This page organizes papers related to artificial intelligence published around the world. This page is summarized using Google Gemini and is operated on a non-profit basis. The copyright of the paper belongs to the author and the relevant institution. When sharing, simply cite the source.
UI-S1: Advancing GUI Automation via Semi-online Reinforcement Learning
Created by
Haebom
Author
Zhengxi Lu, Jiabo Ye, Fei Tang, Yongliang Shen, Haiyang Xu, Ziwei Zheng, Weiming Lu, Ming Yan, Fei Huang, Jun Xiao, Yueting Zhuang
Outline
This paper studies a GUI agent that automates complex user interface interactions through reinforcement learning. While conventional offline reinforcement learning enables stable training, it lacks the reward signals necessary for multi-step task execution. Online reinforcement learning captures these signals but suffers from sparse rewards and high deployment costs. To address this, this paper presents Semi-online Reinforcement Learning, a novel paradigm that simulates online reinforcement learning on offline paths. During each rollout, the original model output within a multi-turn conversation is preserved, and a patch module is used to adaptively recover the differences between the rollout and expert paths. To capture long-term training signals, discounted future revenue is introduced into reward calculations, and policy optimization is achieved using weighted step-level and episode-level advantages. Furthermore, Semi-Online Performance (SOP), a metric that better matches actual online performance, is introduced as a practical and effective surrogate metric for evaluating real-world environments. Experimental results show that the proposed semi-online RL achieves the best performance among 7B models on four dynamic benchmarks, demonstrating significant performance improvements over the baseline model (e.g., +12.0% on AndroidWorld and +23.8% on AITW). This represents a significant advance in narrowing the gap between offline training efficiency and online multi-turn inference. The code is available at https://github.com/X-PLUG/MobileAgent/tree/main/UI-S1 .

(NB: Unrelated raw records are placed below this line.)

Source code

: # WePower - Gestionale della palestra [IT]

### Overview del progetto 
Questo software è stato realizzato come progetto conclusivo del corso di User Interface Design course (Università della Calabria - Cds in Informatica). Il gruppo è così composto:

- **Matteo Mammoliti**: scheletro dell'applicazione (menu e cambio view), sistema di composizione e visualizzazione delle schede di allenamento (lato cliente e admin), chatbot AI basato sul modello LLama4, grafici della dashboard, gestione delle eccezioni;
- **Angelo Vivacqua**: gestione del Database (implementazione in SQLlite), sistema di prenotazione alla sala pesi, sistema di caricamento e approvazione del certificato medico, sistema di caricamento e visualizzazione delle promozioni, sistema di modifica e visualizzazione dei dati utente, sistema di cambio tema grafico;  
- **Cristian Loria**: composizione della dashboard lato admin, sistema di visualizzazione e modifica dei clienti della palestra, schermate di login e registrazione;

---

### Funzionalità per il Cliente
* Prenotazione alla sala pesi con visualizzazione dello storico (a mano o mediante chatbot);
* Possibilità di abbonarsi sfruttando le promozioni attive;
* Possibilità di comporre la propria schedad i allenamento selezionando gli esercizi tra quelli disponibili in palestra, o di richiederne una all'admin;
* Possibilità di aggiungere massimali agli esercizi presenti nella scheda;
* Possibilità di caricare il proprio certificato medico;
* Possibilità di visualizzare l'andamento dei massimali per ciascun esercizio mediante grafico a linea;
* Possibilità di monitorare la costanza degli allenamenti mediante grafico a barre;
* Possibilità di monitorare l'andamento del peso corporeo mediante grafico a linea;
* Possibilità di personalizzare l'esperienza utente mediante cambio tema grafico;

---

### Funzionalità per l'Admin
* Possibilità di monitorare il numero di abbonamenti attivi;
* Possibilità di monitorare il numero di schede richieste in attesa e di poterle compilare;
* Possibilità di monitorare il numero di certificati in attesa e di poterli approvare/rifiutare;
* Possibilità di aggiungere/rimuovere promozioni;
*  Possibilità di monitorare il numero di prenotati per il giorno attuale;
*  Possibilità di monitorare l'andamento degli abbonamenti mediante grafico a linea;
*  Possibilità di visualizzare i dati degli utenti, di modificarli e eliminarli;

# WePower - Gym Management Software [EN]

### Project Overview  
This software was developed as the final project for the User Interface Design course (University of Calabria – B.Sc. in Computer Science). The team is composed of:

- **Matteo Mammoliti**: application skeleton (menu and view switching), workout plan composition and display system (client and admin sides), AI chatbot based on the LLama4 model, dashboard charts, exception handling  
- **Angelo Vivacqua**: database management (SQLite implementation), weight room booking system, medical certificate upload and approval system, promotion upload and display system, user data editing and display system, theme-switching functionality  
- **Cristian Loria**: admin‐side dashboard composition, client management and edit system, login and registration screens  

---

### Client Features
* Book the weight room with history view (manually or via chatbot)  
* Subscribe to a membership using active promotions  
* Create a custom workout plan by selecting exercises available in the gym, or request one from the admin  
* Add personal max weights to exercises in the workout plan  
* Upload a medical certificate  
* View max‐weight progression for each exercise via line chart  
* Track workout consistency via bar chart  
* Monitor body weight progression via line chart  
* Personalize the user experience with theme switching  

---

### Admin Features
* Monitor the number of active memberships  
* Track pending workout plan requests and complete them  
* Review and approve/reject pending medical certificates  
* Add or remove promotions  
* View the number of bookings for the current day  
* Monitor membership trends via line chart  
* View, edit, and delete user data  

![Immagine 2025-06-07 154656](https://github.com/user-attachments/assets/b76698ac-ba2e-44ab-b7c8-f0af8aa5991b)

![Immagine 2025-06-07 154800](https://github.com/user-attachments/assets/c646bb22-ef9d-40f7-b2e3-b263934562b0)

A proposal for semi-online reinforcement learning that combines the stability of offline reinforcement learning with the multi-step task execution capability of online reinforcement learning.
◦
Capturing long-term training signals through adaptive recovery and discounted future returns, along with rollouts and expert paths via Patch Modules.
◦
Semi-Online Performance (SOP) indicators are presented, which closely match actual online performance.
◦
Demonstrating practical utility through improved performance compared to existing models in various benchmarks.
•
Limitations:
◦
Further verification of the generalization performance of the proposed method is needed.
◦
Performance evaluation and comparative analysis of models of various sizes are needed.
◦
Further research is needed to determine the precise correlation between SOP metrics and actual online performance.
◦
Analysis of the complexity and computational cost of the Patch Module is needed.